As some of you may know, I am a born and bred Montrealer. Being a Montrealer of a certain generation, we were inculcated with a profound mistrust and contempt for Toronto. We looked down our nose at Toronto because it symbolized everything staid and boring and grey. When I was growing up, Montreal was Canada's biggest city: its nightlife was legendary, its hockey team supreme, its arts and culture vital to the people. When the Parti Québécois and Bill 101 made it difficult for unilingual anglophones to imagine a life in La Belle Province's new reality, over 100 thousand or so fled down the 401 to settle in staid and boring and grey Toronto, I being one of them. It felt treasonous. How could I ever adjust to this place of 11 p.m. closing times and rehashed British influence? With the last name of Bennett I would have an easier time fitting in, but I could not relate to Toronto's bland reason. I was used to being surrounded by a culture that, by birth, was not mine, but one that held tremendous influence on me. I loved being in the midst of the French because I admired the way they lived (too bad I didn't listen more in French class when in high school). I didn't want to live exclusively with people who looked like me and spoke the same language as me. So for many years I worked and lived and played in Toronto, all the while feeling superior to the denizens of the city unlucky enough to have been born and raised in Hogtown.
And then something happened.

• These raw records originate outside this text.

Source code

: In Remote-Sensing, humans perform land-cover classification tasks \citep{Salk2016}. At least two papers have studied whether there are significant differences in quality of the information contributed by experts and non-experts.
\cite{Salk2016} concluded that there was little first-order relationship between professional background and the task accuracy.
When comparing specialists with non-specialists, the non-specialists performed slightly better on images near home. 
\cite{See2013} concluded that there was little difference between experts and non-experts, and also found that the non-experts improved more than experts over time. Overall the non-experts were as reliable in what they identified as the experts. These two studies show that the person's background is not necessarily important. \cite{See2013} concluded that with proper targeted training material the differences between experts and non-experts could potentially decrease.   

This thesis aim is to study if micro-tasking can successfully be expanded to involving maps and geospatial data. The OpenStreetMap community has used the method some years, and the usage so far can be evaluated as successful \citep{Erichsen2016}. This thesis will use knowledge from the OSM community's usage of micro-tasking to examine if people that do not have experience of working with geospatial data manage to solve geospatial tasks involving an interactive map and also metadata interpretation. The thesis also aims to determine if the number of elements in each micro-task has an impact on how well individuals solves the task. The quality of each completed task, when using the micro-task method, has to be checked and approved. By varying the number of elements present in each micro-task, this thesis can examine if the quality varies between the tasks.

Toronto transformed. It became a welcoming city for people from around the world who wished to settle here and raise their families. It became a city that truly embraced diversity, not just paying lip service to it, but actively promoting it as a source of strength. It opened up and began to celebrate the LBGTQ community, one of the most important groups in the city today. It moved with societal change, not against it. Today, it is a powerhouse for investment and business, science and academia, arts and culture. Who the hell would have thunk it? Not this ex-Montrealer.

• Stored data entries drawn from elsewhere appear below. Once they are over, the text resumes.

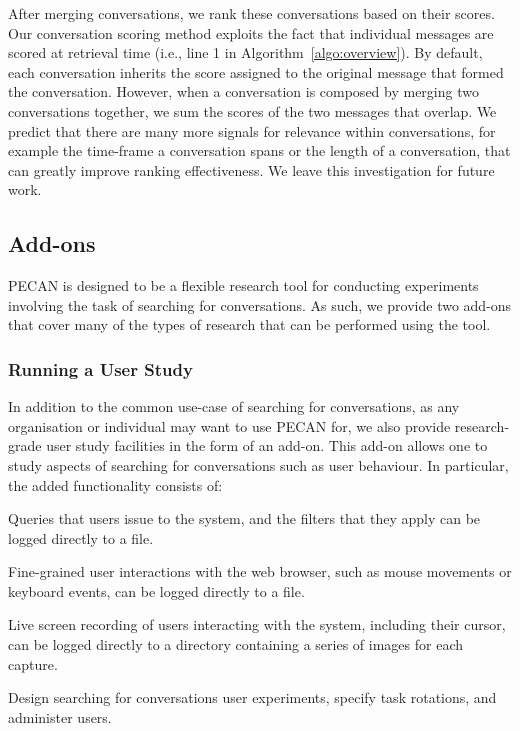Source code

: After merging conversations, we rank these conversations based on their scores. Our conversation scoring method exploits the fact that individual messages are scored at retrieval time (i.e., line 1 in Algorithm~\ref{algo:overview}). By default, each conversation inherits the score assigned to the original message that formed the conversation. However, when a conversation is composed by merging two conversations together, we sum the scores of the two messages that overlap. We predict that there are many more signals for relevance within conversations, for example the time-frame a conversation spans or the length of a conversation, that can greatly improve ranking effectiveness. We leave this investigation for future work.


\subsection{Add-ons}

PECAN is designed to be a flexible research tool for conducting experiments involving the task of searching for conversations. As such, we provide two add-ons that cover many of the types of research that can be performed using the tool.

\subsubsection{Running a User Study}

In addition to the common use-case of searching for conversations, as any organisation or individual may want to use PECAN for, we also provide research-grade user study facilities in the form of an add-on. This add-on allows one to study aspects of searching for conversations such as user behaviour. In particular, the added functionality consists of:
\begin{description}[noitemsep, leftmargin=8pt]
\item[Query Logging.] Queries that users issue to the system, and the filters that they apply can be logged directly to a file. 
\item[Interaction Logging.] Fine-grained user interactions with the web browser, such as mouse movements or keyboard events, can be logged directly to a file.
\item[Screen Recording.] Live screen recording of users interacting with the system, including their cursor, can be logged directly to a directory containing a series of images for each capture.
\item[Administration.] Design searching for conversations user experiments, specify task rotations, and administer users.
\end{description}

So in the aftermath of one of the worst mass murder in Toronto's history, I will tell you now that ... I love this place. This bagel chewing, Hab loving, St. Catherine Street loitering woman loves T.O, the 6, YYZ. I love the stretch of Yonge Street between Finch and Sheppard, where you can get the best Korean food anywhere, where the North York Public Library has provided me with books and a quiet place to write, where I've danced to big band music in Mel Lastman Square. This unassuming, unpretentious stretch of Yonge Street north of the 401 is home to Canadians from many different backgrounds and ways of life. It is wonderful to see Korean businesses next to Persian businesses next to Russian businesses. Keep your food coming! is what I say. While this city is not without its racial tensions, on the whole Toronto comes pretty close to harmony. The biggest threat to this city is rampant greed, but that is another blog...
Toronto has been good to me. It's time for me to give that expression.
There is a vigil Sunday night at Mel Lastman Square for the people of Toronto to stand together and support the victims of the van attack tragedy. On Sunday I will take the TTC up to North York, and demonstrate my sorrow and solidarity with the community in Willowdale. My god, I love you. All who died, who are injured, who are hurting -- I love you. We'll get through this, together. Toronto is our home and we've built it together. No one can take that away from us.
Toronto is not all that has been transformed.